Cinema's version of the Energizer Bunny, Clint Eastwood is still going strong.

Warner Bros. is releasing “Juror #2” in time for awards season with his Malpaso Productions logo at the beginning and his “produced and directed by” credit at the end.

From “Gran Turino” to “The Mule” to “Cry Macho,” Clint has spent decades directing himself in what felt like farewell roles. “Unforgiven,” with its three Oscars including best picture, would have been a fitting swan song to a monumental career … and that was a quarter-century and some 25 movies ago.

In these unsettling times, it's reassuring to see that at 94 he's still at it. And has still got it.

A poster boy for getting old right.

Obviously “Juror # 2” is a courtroom drama but you're in a minefield of spoiler alerts trying to say much more about it. 

Nicholas Hoult has the title role in a cast co-starring Toni Collette with heavy hitters like J.K. Simmons and Kiefer Sutherland in the supporting ranks.

Breaking the conventional wisdom of the genre, “Juror #2” doesn't hinge on a surprise revelation in the courtroom. We know from the outset that Justin Kemp (Hoult) knows more about the murder case on the docket than he lets on during jury selection questioning by D.A. Faith Killebrew (Collette) and Public Defender Eric Resnick (Chris Messina.) 

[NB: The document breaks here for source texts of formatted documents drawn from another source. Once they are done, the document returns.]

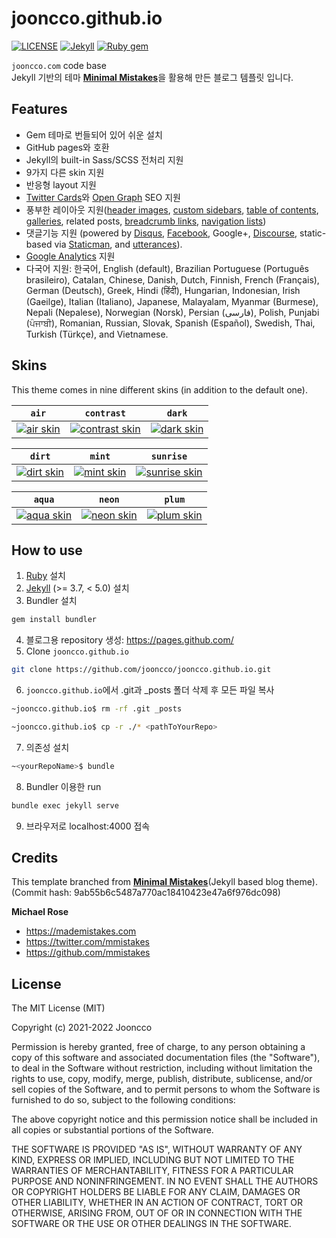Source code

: # jooncco.github.io
[![LICENSE](https://img.shields.io/github/license/jooncco/jooncco.github.io?color=blue)](https://raw.githubusercontent.com/jooncco/jooncco.github.io/prod/LICENSE)
[![Jekyll](https://img.shields.io/badge/jekyll-%3E%3D%203.7-blue.svg)](https://jekyllrb.com/)
[![Ruby gem](https://img.shields.io/gem/v/minimal-mistakes-jekyll.svg)](https://rubygems.org/gems/minimal-mistakes-jekyll)

`jooncco.com` code base  
Jekyll 기반의 테마 [**Minimal Mistakes**](https://rubygems.org/gems/minimal-mistakes-jekyll)을 활용해 만든 블로그 템플릿 입니다.

## Features
- Gem 테마로 번들되어 있어 쉬운 설치
- GitHub pages와 호환
- Jekyll의 built-in Sass/SCSS 전처리 지원
- 9가지 다른 skin 지원
- 반응형 layout 지원
- [Twitter Cards](https://dev.twitter.com/cards/overview)와 [Open Graph](http://ogp.me/) SEO 지원
- 풍부한 레이아웃 지원([header images](https://mmistakes.github.io/minimal-mistakes/docs/layouts/#headers), [custom sidebars](https://mmistakes.github.io/minimal-mistakes/docs/layouts/#sidebars), [table of contents](https://mmistakes.github.io/minimal-mistakes/docs/helpers/#table-of-contents), [galleries](https://mmistakes.github.io/minimal-mistakes/docs/helpers/#gallery), related posts, [breadcrumb links](https://mmistakes.github.io/minimal-mistakes/docs/configuration/#breadcrumb-navigation-beta), [navigation lists](https://mmistakes.github.io/minimal-mistakes/docs/helpers/#navigation-list))
- 댓글기능 지원 (powered by [Disqus](https://disqus.com/), [Facebook](https://developers.facebook.com/docs/plugins/comments), Google+, [Discourse](https://www.discourse.org/), static-based via [Staticman](https://staticman.net/), and [utterances](https://utteranc.es/)).
- [Google Analytics](https://www.google.com/analytics/) 지원
- 다국어 지원: 한국어, English (default), Brazilian Portuguese (Português brasileiro), Catalan, Chinese, Danish, Dutch, Finnish, French (Français), German (Deutsch), Greek, Hindi (हिंदी), Hungarian, Indonesian, Irish (Gaeilge), Italian (Italiano), Japanese, Malayalam, Myanmar (Burmese), Nepali (Nepalese), Norwegian (Norsk), Persian (فارسی), Polish, Punjabi (ਪੰਜਾਬੀ), Romanian, Russian, Slovak, Spanish (Español), Swedish, Thai, Turkish (Türkçe), and Vietnamese.

## Skins

This theme comes in nine different skins (in addition to the default one).

| `air` | `contrast` | `dark` |
| --- | --- | --- |
| [![air skin](https://mmistakes.github.io/minimal-mistakes/assets/images/air-skin-archive.png)](https://mmistakes.github.io/minimal-mistakes/assets/images/air-skin-archive-large.png) | [![contrast skin](https://mmistakes.github.io/minimal-mistakes/assets/images/contrast-skin-archive.png)](https://mmistakes.github.io/minimal-mistakes/assets/images/contrast-skin-archive-large.png) | [![dark skin](https://mmistakes.github.io/minimal-mistakes/assets/images/dark-skin-archive.png)](https://mmistakes.github.io/minimal-mistakes/assets/images/dark-skin-archive-large.png) |

| `dirt` | `mint` | `sunrise` |
| --- | --- | --- |
| [![dirt skin](https://mmistakes.github.io/minimal-mistakes/assets/images/dirt-skin-archive.png)](https://mmistakes.github.io/minimal-mistakes/assets/images/dirt-skin-archive-large.png) | [![mint skin](https://mmistakes.github.io/minimal-mistakes/assets/images/mint-skin-archive.png)](https://mmistakes.github.io/minimal-mistakes/assets/images/mint-skin-archive-large.png) | [![sunrise skin](https://mmistakes.github.io/minimal-mistakes/assets/images/sunrise-skin-archive.png)](https://mmistakes.github.io/minimal-mistakes/assets/images/sunrise-skin-archive-large.png) |

| `aqua` | `neon` | `plum` |
| --- | --- | --- |
| [![aqua skin](https://mmistakes.github.io/minimal-mistakes/assets/images/aqua-skin-archive.png)](https://mmistakes.github.io/minimal-mistakes/assets/images/aqua-skin-archive-large.png) | [![neon skin](https://mmistakes.github.io/minimal-mistakes/assets/images/neon-skin-archive.png)](https://mmistakes.github.io/minimal-mistakes/assets/images/neon-skin-archive-large.png) | [![plum skin](https://mmistakes.github.io/minimal-mistakes/assets/images/plum-skin-archive.png)](https://mmistakes.github.io/minimal-mistakes/assets/images/plum-skin-archive-large.png) |

## How to use

1. [Ruby](https://www.ruby-lang.org/en/documentation/installation/) 설치
2. [Jekyll](https://jekyllrb.com/docs/installation/) (>= 3.7, < 5.0) 설치
3. Bundler 설치
```bash
gem install bundler
```
4. 블로그용 repository 생성: https://pages.github.com/
5. Clone `jooncco.github.io`
```bash
git clone https://github.com/jooncco/jooncco.github.io.git
```
6. `jooncco.github.io`에서 .git과 _posts 폴더 삭제 후 모든 파일 복사
```bash
~jooncco.github.io$ rm -rf .git _posts
```
```bash
~jooncco.github.io$ cp -r ./* <pathToYourRepo>
```
7. 의존성 설치
```bash
~<yourRepoName>$ bundle
```
8. Bundler 이용한 run
```bash
bundle exec jekyll serve
```
9. 브라우저로 localhost:4000 접속

## Credits

This template branched from [**Minimal Mistakes**](https://mmistakes.github.io/minimal-mistakes/)(Jekyll based blog theme).  
(Commit hash: 9ab55b6c5487a770ac18410423e47a6f976dc098)

**Michael Rose**

- <https://mademistakes.com>
- <https://twitter.com/mmistakes>
- <https://github.com/mmistakes>


## License

The MIT License (MIT)

Copyright (c) 2021-2022 Jooncco

Permission is hereby granted, free of charge, to any person obtaining a copy
of this software and associated documentation files (the "Software"), to deal
in the Software without restriction, including without limitation the rights
to use, copy, modify, merge, publish, distribute, sublicense, and/or sell
copies of the Software, and to permit persons to whom the Software is
furnished to do so, subject to the following conditions:

The above copyright notice and this permission notice shall be included in all
copies or substantial portions of the Software.

THE SOFTWARE IS PROVIDED "AS IS", WITHOUT WARRANTY OF ANY KIND, EXPRESS OR
IMPLIED, INCLUDING BUT NOT LIMITED TO THE WARRANTIES OF MERCHANTABILITY,
FITNESS FOR A PARTICULAR PURPOSE AND NONINFRINGEMENT. IN NO EVENT SHALL THE
AUTHORS OR COPYRIGHT HOLDERS BE LIABLE FOR ANY CLAIM, DAMAGES OR OTHER
LIABILITY, WHETHER IN AN ACTION OF CONTRACT, TORT OR OTHERWISE, ARISING FROM,
OUT OF OR IN CONNECTION WITH THE SOFTWARE OR THE USE OR OTHER DEALINGS IN THE
SOFTWARE.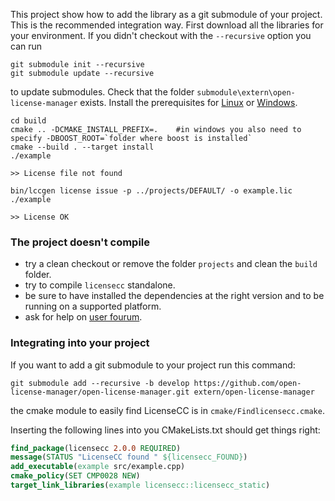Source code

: 
This project show how to add the library as a git submodule of your project. This is the recommended integration way.
First download all the libraries for your environment. If you didn't checkout with the `--recursive` option you can run

```console
git submodule init --recursive
git submodule update --recursive
```

to update submodules. Check that the folder `submodule\extern\open-license-manager` exists. 
Install the prerequisites for [Linux](http://open-license-manager.github.io/open-license-manager/development/Build-the-library.html) 
or [Windows](http://open-license-manager.github.io/open-license-manager/development/Build-the-library-windows.html).

```console
cd build
cmake .. -DCMAKE_INSTALL_PREFIX=.    #in windows you also need to specify -DBOOST_ROOT=`folder where boost is installed`
cmake --build . --target install
./example

>> License file not found
```

```console
bin/lccgen license issue -p ../projects/DEFAULT/ -o example.lic
./example

>> License OK
```

### The project doesn't compile

*  try a clean checkout or remove the folder `projects` and clean the `build` folder. 
*  try to compile `licensecc` standalone.
*  be sure to have installed the dependencies at the right version and to be running on a supported platform.
*  ask for help on [user fourum](https://groups.google.com/forum/#!forum/licensecc).

### Integrating into your project
If you want to add a git submodule to your project run this command:

```console
git submodule add --recursive -b develop https://github.com/open-license-manager/open-license-manager.git extern/open-license-manager
```

the cmake module to easily find LicenseCC is in  `cmake/Findlicensecc.cmake`.

Inserting the following lines into you CMakeLists.txt should get things right:

```cmake
find_package(licensecc 2.0.0 REQUIRED)
message(STATUS "LicenseCC found " ${licensecc_FOUND})
add_executable(example src/example.cpp) 
cmake_policy(SET CMP0028 NEW)
target_link_libraries(example licensecc::licensecc_static)
```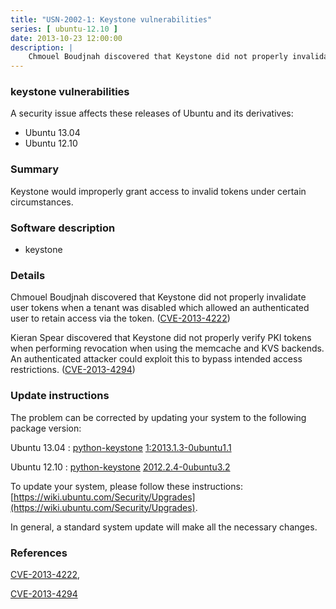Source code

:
 ```yaml
---
title: "USN-2002-1: Keystone vulnerabilities"
series: [ ubuntu-12.10 ]
date: 2013-10-23 12:00:00
description: |
    Chmouel Boudjnah discovered that Keystone did not properly invalidate user tokens when a tenant was disabled which allowed an authenticated user to retain access via the token. ([CVE-2013-4222](http://people.ubuntu.com/~ubuntu-security/cve/CVE-2013-4222))
--- 
```

 
### keystone vulnerabilities

A security issue affects these releases of Ubuntu and its derivatives:

* Ubuntu 13.04
* Ubuntu 12.10

### Summary

Keystone would improperly grant access to invalid tokens under certain circumstances.

### Software description

* keystone 

### Details

Chmouel Boudjnah discovered that Keystone did not properly invalidate user tokens when a tenant was disabled which allowed an authenticated user to retain access via the token. ([CVE-2013-4222](http://people.ubuntu.com/~ubuntu-security/cve/CVE-2013-4222))

Kieran Spear discovered that Keystone did not properly verify PKI tokens when performing revocation when using the memcache and KVS backends. An authenticated attacker could exploit this to bypass intended access restrictions. ([CVE-2013-4294](http://people.ubuntu.com/~ubuntu-security/cve/CVE-2013-4294)) 

### Update instructions

The problem can be corrected by updating your system to the following package version:

Ubuntu 13.04
 : [python-keystone](https://launchpad.net/ubuntu/+source/keystone) <span> [1:2013.1.3-0ubuntu1.1](https://launchpad.net/ubuntu/+source/keystone/1:2013.1.3-0ubuntu1.1) </span> 

Ubuntu 12.10
 : [python-keystone](https://launchpad.net/ubuntu/+source/keystone) <span> [2012.2.4-0ubuntu3.2](https://launchpad.net/ubuntu/+source/keystone/2012.2.4-0ubuntu3.2) </span> 

To update your system, please follow these instructions: [https://wiki.ubuntu.com/Security/Upgrades](https://wiki.ubuntu.com/Security/Upgrades).

In general, a standard system update will make all the necessary changes. 

### References

 [CVE-2013-4222](http://people.ubuntu.com/~ubuntu-security/cve/CVE-2013-4222), 

 [CVE-2013-4294](http://people.ubuntu.com/~ubuntu-security/cve/CVE-2013-4294)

Why does he keep quiet? We know the answer to that one, too.

Guess it's not a spoiler if it's the first line in the trailer.

Rather than craft a mystery, screenwriter Jonathan A. Abrams turns the formula inside out, creating more of a rumination on the difference between truth and justice, and the toll taken on people trying to sort them out. In this regard it's reminiscent of one of my favorite movies last awards season, “Anatomy of a Fall.” 

From the outset we know whodunnit. A more pertinent question is what does Guilty mean?

While Hoult never quite finds the right right note in his character's moral ambiguity, the performances around him – especially Simmons' and Collette's – keep things compelling. It may not be a mystery, but the outcome is still in doubt right up to the perfect last shot before the cut to black.


My personal history with Clint Eastwood goes back to 1983 when I covered him shooting, and starring in “Sudden Impact” in Santa Cruz. I shadowed him at a fish market on the Wharf, and in the neon light under the Big Dipper at the Boardwalk. I even got to be an extra in a night scene filmed at the old, pre-earthquake Cooper House, although my performance seems to have gotten lost in the cutting room.

Considering that he was both directing and acting, the one thing he was was efficient. No more than two takes, if he could help it. If it was in focus, it was a go. No drama, except what wound up on the screen. 

Later, when I interviewed him at the Maui Film Festival in 2002, he summed up what he did simply, as telling stories. No frills, no preciousness, which belies the scope of his projects – from musicals and composing soundtracks (he also plays piano), to directing and co-starring with Meryl Streep in “The Bridges of Madison County” or shooting “Letters from Iwo Jima” in Japanese.

“Juror #2” is closer to the “Sudden Impact” end of the spectrum: efficient, rather than flashy or artsy. It's a story told in close-ups, emotions played out in eyes and on faces rather than in words. It is, after all, a story based on what's not being said.

It is a work of craftsmanship more than art, the creation of a master comfortable in the larger-than-life profession, a man in his prime for almost a century now.